This is not my recipe but i have made it and it is pretty good!The only thing i changed was the pecans…..i didn;t use them, and i put the filling OVEr the first noodle in the bottom of the pan instead of under it…
Spinach Lasagne with Feta Cheese

Serves 4

Spinach ( Frozen will do)
1/2 teaspoon of grated Nutmeg
Garlic ( 1 large clove, crushed)
1 oz. Pecan Nuts ( grated)
1 1/2 oz. Plain Flour
1 1/2 oz. Butter
1 pint of Milk
8 oz. of Feta ( crumbled)
1 large Tomato
6 Olives
Olive Oil
1 teaspoon of Mustard

Wash the spinach, don’t drain it, and put it in a saucepan together with the
nutmeg, nuts and the crushed garlic. To a second saucepan, add the butter, flour
and the milk and slowly bring to the boil stirring all the time over a low heat.
‘Cook the flour out’ for at least three minutes then add 6 oz. of the crumbled
feta, the mustard and the pepper. In an ovenproof dish, spread the spinach over
the base and top with the remaining feta.

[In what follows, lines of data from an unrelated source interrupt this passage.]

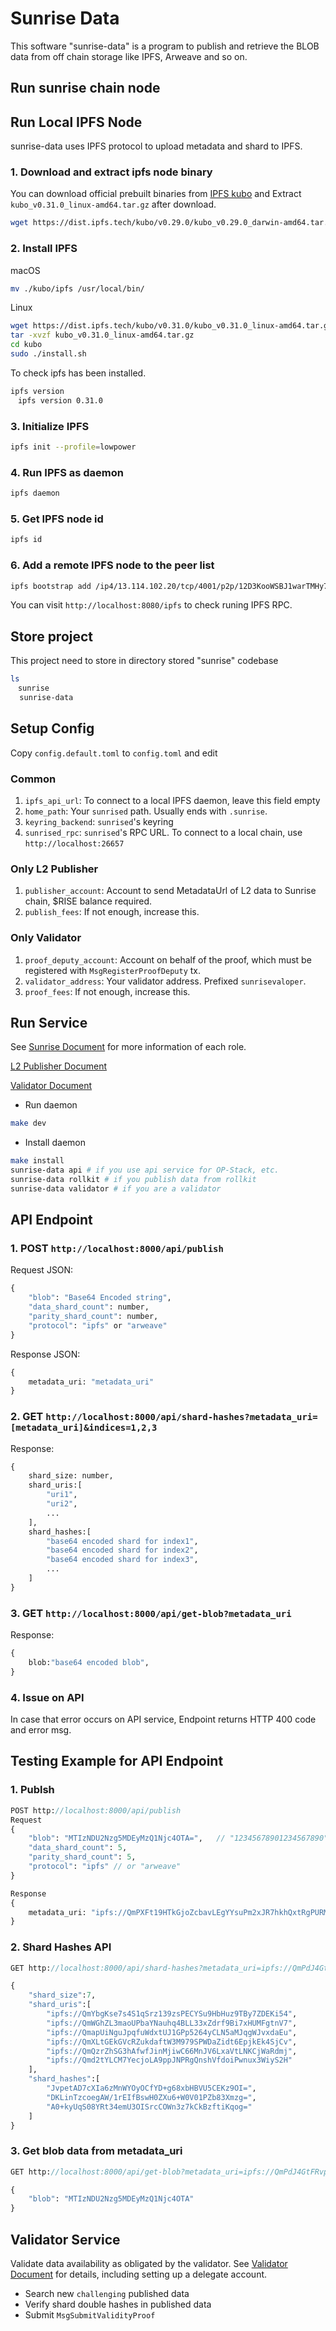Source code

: # Sunrise Data

This software "sunrise-data" is a program to publish and retrieve the BLOB data from off chain storage like IPFS, Arweave and so on.

## Run sunrise chain node

## Run Local IPFS Node

sunrise-data uses IPFS protocol to upload metadata and shard to IPFS.

### 1. Download and extract ipfs node binary

You can download official prebuilt binaries from [IPFS kubo](https://dist.ipfs.tech#kubo) and Extract `kubo_v0.31.0_linux-amd64.tar.gz` after download.

```bash
wget https://dist.ipfs.tech/kubo/v0.29.0/kubo_v0.29.0_darwin-amd64.tar.gz
```

### 2. Install IPFS

macOS

```bash
mv ./kubo/ipfs /usr/local/bin/
```

Linux

```bash
wget https://dist.ipfs.tech/kubo/v0.31.0/kubo_v0.31.0_linux-amd64.tar.gz
tar -xvzf kubo_v0.31.0_linux-amd64.tar.gz
cd kubo
sudo ./install.sh
```

To check ipfs has been installed.

```bash
ipfs version
　ipfs version 0.31.0
```

### 3. Initialize IPFS

```bash
ipfs init --profile=lowpower
```

### 4. Run IPFS as daemon

```bash
ipfs daemon
```

### 5. Get IPFS node id

```bash
ipfs id
```

### 6. Add a remote IPFS node to the peer list

```bash
ipfs bootstrap add /ip4/13.114.102.20/tcp/4001/p2p/12D3KooWSBJ1warTMHy7bdaViev6udyWU8XBnz9QCYS8TSX9qadt
```

You can visit `http://localhost:8080/ipfs` to check runing IPFS RPC.

## Store project

This project need to store in directory stored "sunrise" codebase

```bash
ls
　sunrise
  sunrise-data
```

## Setup Config

Copy `config.default.toml` to `config.toml` and edit

### Common

1. `ipfs_api_url`: To connect to a local IPFS daemon, leave this field empty
1. `home_path`: Your `sunrised` path. Usually ends with `.sunrise`.
1. `keyring_backend`: `sunrised`'s keyring
1. `sunrised_rpc`: `sunrised`'s RPC URL. To connect to a local chain, use `http://localhost:26657`

### Only L2 Publisher

1. `publisher_account`: Account to send MetadataUrl of L2 data to Sunrise chain, $RISE balance required.
1. `publish_fees`: If not enough, increase this.

### Only Validator

1. `proof_deputy_account`:  Account on behalf of the proof, which must be registered with `MsgRegisterProofDeputy` tx.
1. `validator_address`: Your validator address. Prefixed `sunrisevaloper`.
1. `proof_fees`: If not enough, increase this.

## Run Service

See [Sunrise Document](https://docs.sunriselayer.io/) for more information of each role.

[L2 Publisher Document](https://docs.sunriselayer.io/build/l2-blockchains/rollkit/sunrise-data)

[Validator Document](https://docs.sunriselayer.io/build/validators/data-availability-proof)

- Run daemon

```sh
make dev
```

- Install daemon

```sh
make install
sunrise-data api # if you use api service for OP-Stack, etc.
sunrise-data rollkit # if you publish data from rollkit
sunrise-data validator # if you are a validator
```

## API Endpoint

### 1. POST `http://localhost:8000/api/publish`

Request JSON:

```protobuf
{
    "blob": "Base64 Encoded string",
    "data_shard_count": number,
    "parity_shard_count": number,
    "protocol": "ipfs" or "arweave"
}
```

Response JSON:

```protobuf
{
    metadata_uri: "metadata_uri"
}
```

### 2. GET `http://localhost:8000/api/shard-hashes?metadata_uri=[metadata_uri]&indices=1,2,3`

Response:

```protobuf
{
    shard_size: number,
    shard_uris:[
        "uri1",
        "uri2",
        ...
    ],
    shard_hashes:[
        "base64 encoded shard for index1",
        "base64 encoded shard for index2",
        "base64 encoded shard for index3",
        ...
    ]
}
```

### 3. GET `http://localhost:8000/api/get-blob?metadata_uri`

Response:

```protobuf
{
    blob:"base64 encoded blob",
}
```

### 4. Issue on API

In case that error occurs on API service, Endpoint returns HTTP 400 code and error msg.

## Testing Example for API Endpoint

### 1. Publsh

```protobuf
POST http://localhost:8000/api/publish
Request
{
    "blob": "MTIzNDU2Nzg5MDEyMzQ1Njc4OTA=",   // "12345678901234567890"
    "data_shard_count": 5,
    "parity_shard_count": 5,
    "protocol": "ipfs" // or "arweave"
}

Response
{
    metadata_uri: "ipfs://QmPXFt19HTkGjoZcbavLEgYYsuPm2xJR7hkhQxtRgPURMU"
}
```

### 2. Shard Hashes API

```protobuf
GET http://localhost:8000/api/shard-hashes?metadata_uri=ipfs://QmPdJ4GtFRvpkbsn47d1HbEioSYtSvgAYDkq5KsL5xUb1C&indices=1,2,3

{
    "shard_size":7,
    "shard_uris":[
        "ipfs://QmYbgKse7s4S1qSrz139zsPECYSu9HbHuz9TBy7ZDEKi54",
        "ipfs://QmWGhZL3maoUPbaYNauhq4BLL33xZdrf9Bi7xHUMFgtnV7",
        "ipfs://QmapUiNguJpqfuWdxtUJ1GPp5264yCLN5aMJqgWJvxdaEu",
        "ipfs://QmXLtGEkGVcRZukdaftW3M979SPWDaZidt6EpjkEk4SjCv",
        "ipfs://QmQzrZhSG3hAfwfJinMjiwC66MnJV6LxaVtLNKCjWaRdmj",
        "ipfs://Qmd2tYLCM7YecjoLA9ppJNPRgQnshVfdoiPwnux3WiyS2H"
    ],
    "shard_hashes":[
        "JvpetAD7cXIa6zMnWYOyOCfYD+g68xbHBVU5CEKz9OI=",
        "DKLinTzcoegAW/1rEIfBswH0ZXu6+W0V01PZb83Xmzg=",
        "A0+kyUqS08YRt34emU3OISrcCOWn3z7kCkBzftiKqog="
    ]
}
```

### 3. Get blob data from metadata_uri

```protobuf
GET http://localhost:8000/api/get-blob?metadata_uri=ipfs://QmPdJ4GtFRvpkbsn47d1HbEioSYtSvgAYDkq5KsL5xUb1C

{
    "blob": "MTIzNDU2Nzg5MDEyMzQ1Njc4OTA"
}
```

## Validator Service

Validate data availability as obligated by the validator.
See [Validator Document](https://docs.sunriselayer.io/build/validators/data-availability-proof) for details, including setting up a delegate account.

- Search new `challenging` published data
- Verify shard double hashes in published data
- Submit `MsgSubmitValidityProof`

Cover the feta with the lasagne
sheets. Finish off by spreading the Bechamel sauce over the top then sprinkle
with breadcrumbs and the paprika. Arrange the tomato slices, sprinkled with
dried basil and olive oil, over the sauce and add the olives. Bake on the top
shelf of a moderately hot oven ( Gas Mark 6 / 400F / 200 C) for at least 25
minutes. As feta is a salty cheese, there is no need to add more to this recipe.